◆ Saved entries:
◆ ◆ ◆ ◆
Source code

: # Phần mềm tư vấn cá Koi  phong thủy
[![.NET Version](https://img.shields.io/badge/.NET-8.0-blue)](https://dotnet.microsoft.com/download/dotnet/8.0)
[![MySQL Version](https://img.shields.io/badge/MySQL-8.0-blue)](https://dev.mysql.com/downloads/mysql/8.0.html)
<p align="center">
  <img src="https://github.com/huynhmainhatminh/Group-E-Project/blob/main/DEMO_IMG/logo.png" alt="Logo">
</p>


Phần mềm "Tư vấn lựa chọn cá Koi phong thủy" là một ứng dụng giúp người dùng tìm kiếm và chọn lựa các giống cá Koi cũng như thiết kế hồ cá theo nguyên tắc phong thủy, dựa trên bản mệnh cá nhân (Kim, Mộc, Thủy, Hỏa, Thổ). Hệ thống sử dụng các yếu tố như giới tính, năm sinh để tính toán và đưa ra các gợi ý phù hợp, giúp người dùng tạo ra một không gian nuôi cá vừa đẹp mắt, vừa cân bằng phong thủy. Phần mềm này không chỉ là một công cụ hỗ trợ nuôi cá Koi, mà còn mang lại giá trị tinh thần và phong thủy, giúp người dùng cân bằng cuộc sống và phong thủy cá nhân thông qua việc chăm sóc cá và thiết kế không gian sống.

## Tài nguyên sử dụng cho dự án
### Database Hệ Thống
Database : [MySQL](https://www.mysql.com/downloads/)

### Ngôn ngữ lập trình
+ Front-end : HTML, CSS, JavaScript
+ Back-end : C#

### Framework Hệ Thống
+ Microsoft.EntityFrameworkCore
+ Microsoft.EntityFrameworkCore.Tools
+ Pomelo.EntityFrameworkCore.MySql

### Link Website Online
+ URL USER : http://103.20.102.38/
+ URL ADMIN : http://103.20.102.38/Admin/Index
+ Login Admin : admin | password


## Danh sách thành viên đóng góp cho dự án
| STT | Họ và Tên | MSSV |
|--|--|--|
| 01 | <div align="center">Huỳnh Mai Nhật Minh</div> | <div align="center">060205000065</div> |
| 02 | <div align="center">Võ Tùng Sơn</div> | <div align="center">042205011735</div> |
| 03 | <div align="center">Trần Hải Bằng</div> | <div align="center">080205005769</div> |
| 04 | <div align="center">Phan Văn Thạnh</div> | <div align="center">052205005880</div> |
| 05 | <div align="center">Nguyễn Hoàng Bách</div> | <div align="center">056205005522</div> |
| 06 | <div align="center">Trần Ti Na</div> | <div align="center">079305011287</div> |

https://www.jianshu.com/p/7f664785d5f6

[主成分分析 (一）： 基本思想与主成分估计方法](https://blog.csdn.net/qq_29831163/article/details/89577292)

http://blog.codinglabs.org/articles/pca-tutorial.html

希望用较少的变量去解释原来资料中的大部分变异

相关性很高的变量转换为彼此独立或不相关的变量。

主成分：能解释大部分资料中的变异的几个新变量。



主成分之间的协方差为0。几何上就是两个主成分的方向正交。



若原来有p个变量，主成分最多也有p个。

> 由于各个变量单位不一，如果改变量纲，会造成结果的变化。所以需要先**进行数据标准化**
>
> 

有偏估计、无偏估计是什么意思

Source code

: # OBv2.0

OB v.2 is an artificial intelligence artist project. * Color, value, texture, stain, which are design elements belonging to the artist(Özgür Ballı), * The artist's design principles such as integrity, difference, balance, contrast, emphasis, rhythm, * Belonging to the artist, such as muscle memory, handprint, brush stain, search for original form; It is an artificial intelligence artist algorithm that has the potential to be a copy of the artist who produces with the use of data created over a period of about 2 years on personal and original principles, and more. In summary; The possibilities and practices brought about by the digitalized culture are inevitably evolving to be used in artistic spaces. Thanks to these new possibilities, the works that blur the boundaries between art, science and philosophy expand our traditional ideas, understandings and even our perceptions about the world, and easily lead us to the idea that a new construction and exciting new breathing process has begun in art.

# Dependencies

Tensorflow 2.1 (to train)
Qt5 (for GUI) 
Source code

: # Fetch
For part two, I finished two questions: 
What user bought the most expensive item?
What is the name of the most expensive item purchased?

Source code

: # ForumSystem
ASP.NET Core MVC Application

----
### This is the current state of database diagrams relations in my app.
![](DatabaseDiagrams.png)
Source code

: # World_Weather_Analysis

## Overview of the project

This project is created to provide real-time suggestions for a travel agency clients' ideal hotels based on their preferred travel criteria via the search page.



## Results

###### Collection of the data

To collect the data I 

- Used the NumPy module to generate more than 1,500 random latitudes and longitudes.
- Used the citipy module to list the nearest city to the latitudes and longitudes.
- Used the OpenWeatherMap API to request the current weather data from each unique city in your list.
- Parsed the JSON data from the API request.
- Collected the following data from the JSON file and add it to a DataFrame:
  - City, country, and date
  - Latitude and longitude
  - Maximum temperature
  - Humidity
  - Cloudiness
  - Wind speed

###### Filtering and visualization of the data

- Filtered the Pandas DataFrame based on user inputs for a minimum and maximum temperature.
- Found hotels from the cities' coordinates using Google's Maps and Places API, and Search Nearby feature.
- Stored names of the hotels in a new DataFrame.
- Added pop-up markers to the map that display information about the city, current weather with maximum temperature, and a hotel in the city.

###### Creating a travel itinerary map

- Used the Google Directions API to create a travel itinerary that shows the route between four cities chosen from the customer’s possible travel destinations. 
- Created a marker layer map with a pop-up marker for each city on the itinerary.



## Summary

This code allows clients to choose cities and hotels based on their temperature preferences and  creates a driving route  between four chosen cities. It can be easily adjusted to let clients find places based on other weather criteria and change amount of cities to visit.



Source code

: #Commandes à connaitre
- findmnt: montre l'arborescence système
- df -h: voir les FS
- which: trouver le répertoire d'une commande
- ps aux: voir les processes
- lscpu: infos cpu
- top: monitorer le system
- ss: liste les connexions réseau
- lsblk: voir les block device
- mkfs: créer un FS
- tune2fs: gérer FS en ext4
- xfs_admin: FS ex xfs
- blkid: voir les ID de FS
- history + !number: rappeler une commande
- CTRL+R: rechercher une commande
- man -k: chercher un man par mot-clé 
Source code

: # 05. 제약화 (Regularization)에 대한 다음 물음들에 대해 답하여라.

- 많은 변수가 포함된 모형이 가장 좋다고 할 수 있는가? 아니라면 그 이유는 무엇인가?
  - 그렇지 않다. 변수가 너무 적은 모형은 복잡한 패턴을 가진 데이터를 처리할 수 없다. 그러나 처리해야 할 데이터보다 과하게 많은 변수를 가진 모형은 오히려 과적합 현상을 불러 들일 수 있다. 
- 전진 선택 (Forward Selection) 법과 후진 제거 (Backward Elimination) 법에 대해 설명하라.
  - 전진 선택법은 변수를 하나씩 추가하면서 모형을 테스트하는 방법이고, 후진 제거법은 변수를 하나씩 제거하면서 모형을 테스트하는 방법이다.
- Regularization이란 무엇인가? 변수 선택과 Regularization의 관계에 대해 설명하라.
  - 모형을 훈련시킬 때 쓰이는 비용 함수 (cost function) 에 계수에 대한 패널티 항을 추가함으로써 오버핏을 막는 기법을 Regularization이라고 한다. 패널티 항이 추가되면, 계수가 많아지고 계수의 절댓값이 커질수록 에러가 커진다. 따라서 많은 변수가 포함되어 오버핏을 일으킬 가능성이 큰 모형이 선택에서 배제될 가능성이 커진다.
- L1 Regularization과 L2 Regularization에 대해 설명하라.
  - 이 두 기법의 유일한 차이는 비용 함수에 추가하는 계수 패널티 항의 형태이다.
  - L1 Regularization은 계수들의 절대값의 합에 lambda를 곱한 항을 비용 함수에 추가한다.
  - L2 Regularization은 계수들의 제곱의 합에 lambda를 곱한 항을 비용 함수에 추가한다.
◆ ◆ ◆ ◆
◆ EXERCISE: Output only the number of lines above holding "Trần".

◆ ANSWER BELOW: 2